Having been a skilled tradesman (Certified Welder), and owning a manufacturing company relying solely on employees with a skilled trade, I know first hand the woes and worries of the current business owner. 84% of manufacturing employers say they cannot hire enough capable manufacturing skilled trades people, and while 82% of Americans think we should invest more in manufacturing and skilled trades jobs, only 35% of those people want their children to pursue a skilled trade career. *
Traditionally, the solution usually includes at least these four: installing automated equipment in lieu of workers, outsourcing labor to other companies or countries, residing to the fact employee turnover will be high, and turning down work or growth for lack of throughput.
Each of those “solutions” are costly and stressful for the business owner. It doesn’t have to be that way, so it’s time for a different approach to the skilled trades deficit, one that focuses more on the root of the problem to find the solution, which is local people and families. Here’s what I have found to work well at my company:
- Partnering with local community colleges and trade schools, including High School trades class.

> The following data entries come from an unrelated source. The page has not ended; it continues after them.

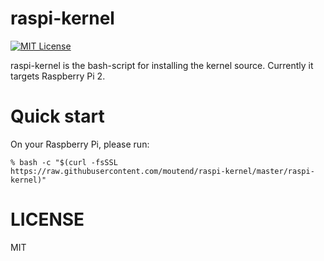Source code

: # raspi-kernel
[![MIT License](http://img.shields.io/badge/license-MIT-brightgreen.svg?style=flat-square)](http://moutend.mit-license.org/)

raspi-kernel is the bash-script for installing the kernel source.
Currently it targets Raspberry Pi 2.



# Quick start

On your Raspberry Pi, please run:

    % bash -c "$(curl -fsSSL https://raw.githubusercontent.com/moutend/raspi-kernel/master/raspi-kernel)"



# LICENSE

MIT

- Give tours of your company to students.
- Become an advisory board member or similar involvement at the college/school.
- Steer the curriculum to include specific training your company requires.
- Ask for names of the “cream of the crop” of students nearing completion, and offer them a job, even take them under your wing in training.
- Making your company THE place to work.
- Go ahead and raise wages to retain valuable employees, and attract new hires. You’ve spent money on the above less-than-optimal solutions…re-invest in employees now.
- Add benefits to set your company apart and above your competition.
- Structure compensation to reward longevity, attaining skills or growth in value to your company, and give awards to those who go “the extra mile”.
- Create a positive work atmosphere, even a family-like vibe so the word gets out “If you can get on at (your company) you’ll have it made.”
- Develop the employees you need.
- Write training manuals, and give training sessions for your good workers, but who are unskilled at your trades, which can also enhance existing employees.
- Devise pay-to-train compensation plans that encourage new hires, and reward learned skills.
- Give bonuses to managers and employees who train newer or less-skilled employees.
- Reward skills learned, or even pay a portion of employee schooling if they agree to work at your company.
- Offer accomplishment-based wages, instead of (or in addition to) hourly pay. Work with the younger generation instead of fighting against them with outdated requirements.
- Re-invent your business strategy
- Re-brand with a new identity (including the root “why” you are in business), new values, new goals, and include employee participation in accomplishing those.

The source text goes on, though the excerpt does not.